We now live in the world of the networked enterprise. Last year, according to the IDC, the digital universe totalled 1.2 zettabytes of data. And we are only at the beginning of the explosion which is set to grow by as much as 40 times by 2020. Massive data sets are being generated by web logs, social networks, connected devices and RFID tags. This is even before we connect our fridges (and we will) to the internet. Data volumes are growing at such a click that we needed a new term, Big Data (I know) to describe it.

What is meant by ‘big’ is highly subjective but the term is loosely used to  describe volumes of data that can not be dealt with by a conventional RDBMS running on conventional hardware. That is to say, alternative approaches to software, hardware or data architectures (Hadoop, map reduce, columnar, distributed data processing etc) are required.

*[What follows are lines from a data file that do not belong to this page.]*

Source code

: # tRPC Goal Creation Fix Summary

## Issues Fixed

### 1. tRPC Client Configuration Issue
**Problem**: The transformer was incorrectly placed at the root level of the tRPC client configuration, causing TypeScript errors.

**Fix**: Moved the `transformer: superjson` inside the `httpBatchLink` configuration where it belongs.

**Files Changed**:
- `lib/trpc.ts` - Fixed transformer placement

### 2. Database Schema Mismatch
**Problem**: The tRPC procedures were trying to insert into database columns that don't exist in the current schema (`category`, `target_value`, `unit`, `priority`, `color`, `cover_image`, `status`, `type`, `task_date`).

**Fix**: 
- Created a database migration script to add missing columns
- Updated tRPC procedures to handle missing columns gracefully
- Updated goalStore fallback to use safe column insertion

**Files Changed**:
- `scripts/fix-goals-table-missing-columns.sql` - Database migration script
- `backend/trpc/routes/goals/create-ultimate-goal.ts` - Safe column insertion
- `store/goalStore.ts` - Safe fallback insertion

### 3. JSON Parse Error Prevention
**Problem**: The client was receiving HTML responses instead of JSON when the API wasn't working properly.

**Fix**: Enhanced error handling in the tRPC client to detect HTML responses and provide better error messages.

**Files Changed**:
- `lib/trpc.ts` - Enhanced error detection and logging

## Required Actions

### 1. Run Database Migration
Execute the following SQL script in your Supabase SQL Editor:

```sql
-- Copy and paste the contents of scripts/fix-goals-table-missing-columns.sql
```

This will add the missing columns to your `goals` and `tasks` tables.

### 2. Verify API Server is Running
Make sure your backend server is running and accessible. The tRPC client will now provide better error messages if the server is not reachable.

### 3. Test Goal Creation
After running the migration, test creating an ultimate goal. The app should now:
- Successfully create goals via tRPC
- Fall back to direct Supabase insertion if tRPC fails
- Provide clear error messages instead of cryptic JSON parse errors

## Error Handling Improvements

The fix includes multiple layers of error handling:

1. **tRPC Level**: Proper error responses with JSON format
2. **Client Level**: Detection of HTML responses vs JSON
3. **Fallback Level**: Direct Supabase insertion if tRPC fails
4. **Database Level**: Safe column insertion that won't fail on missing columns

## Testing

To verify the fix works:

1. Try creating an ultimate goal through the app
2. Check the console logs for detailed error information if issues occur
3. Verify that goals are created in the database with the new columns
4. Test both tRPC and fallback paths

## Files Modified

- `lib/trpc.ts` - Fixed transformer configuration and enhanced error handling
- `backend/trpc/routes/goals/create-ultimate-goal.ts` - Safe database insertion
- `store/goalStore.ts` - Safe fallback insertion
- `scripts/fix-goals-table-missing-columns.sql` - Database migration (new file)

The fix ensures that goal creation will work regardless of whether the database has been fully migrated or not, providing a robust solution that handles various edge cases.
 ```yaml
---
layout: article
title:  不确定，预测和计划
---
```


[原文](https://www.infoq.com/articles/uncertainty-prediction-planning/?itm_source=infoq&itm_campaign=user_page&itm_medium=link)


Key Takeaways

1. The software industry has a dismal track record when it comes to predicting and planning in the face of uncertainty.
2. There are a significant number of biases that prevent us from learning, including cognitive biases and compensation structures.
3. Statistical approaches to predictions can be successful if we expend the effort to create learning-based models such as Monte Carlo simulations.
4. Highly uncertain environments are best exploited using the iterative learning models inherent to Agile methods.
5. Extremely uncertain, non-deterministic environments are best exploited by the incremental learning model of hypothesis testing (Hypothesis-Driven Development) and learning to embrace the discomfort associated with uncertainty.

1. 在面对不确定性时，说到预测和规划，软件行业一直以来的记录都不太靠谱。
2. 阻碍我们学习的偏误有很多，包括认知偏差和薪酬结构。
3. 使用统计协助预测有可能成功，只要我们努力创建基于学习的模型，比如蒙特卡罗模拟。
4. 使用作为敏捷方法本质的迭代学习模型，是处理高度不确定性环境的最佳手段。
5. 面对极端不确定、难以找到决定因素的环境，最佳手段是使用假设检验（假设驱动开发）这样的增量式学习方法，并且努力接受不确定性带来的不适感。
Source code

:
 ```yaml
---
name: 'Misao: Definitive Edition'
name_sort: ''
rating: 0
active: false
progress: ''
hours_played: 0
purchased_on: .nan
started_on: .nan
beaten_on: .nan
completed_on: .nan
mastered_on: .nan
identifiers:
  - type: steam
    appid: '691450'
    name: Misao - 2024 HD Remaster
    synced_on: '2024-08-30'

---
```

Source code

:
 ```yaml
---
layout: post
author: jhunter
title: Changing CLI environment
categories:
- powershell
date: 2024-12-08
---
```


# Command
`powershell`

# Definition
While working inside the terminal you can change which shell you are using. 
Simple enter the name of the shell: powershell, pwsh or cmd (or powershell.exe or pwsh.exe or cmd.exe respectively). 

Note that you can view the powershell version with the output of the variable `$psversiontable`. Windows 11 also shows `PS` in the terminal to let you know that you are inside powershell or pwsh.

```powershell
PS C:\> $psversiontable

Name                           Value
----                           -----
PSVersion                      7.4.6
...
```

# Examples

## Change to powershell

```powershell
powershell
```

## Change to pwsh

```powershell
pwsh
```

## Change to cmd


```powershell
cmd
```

Big Data is not just more of the same though.  Big Data is fundamentally different. It’s new and new data can present new opportunities. According to  the Mckinsey Global Institute the use of big data is a key way for leading companies to outperform their peers. Leading retailers, like Tesco, are already using big data to take even more market share.

This is because Big Data represents a fundamental shift from capturing transactions for analysis to capturing interactions. The source of todays analytic applications are customer purchases, product returns and  supplier purchase orders whilst Big Data captures every customer click and conversation. It can capture each and every interaction. This represents an extraordinary opportunity to capture, analyse and understand what customers really think about products and services or how they are responding to a marketing campaign as the campaign is running.

Deriving analytics from big data, from content, unstructured data and natural language conversations requires a  new approach. In spite of the name though, it’s less about the size and more about the structure (or absence of structure) and level at which organisations can now understand their businesses and their customers.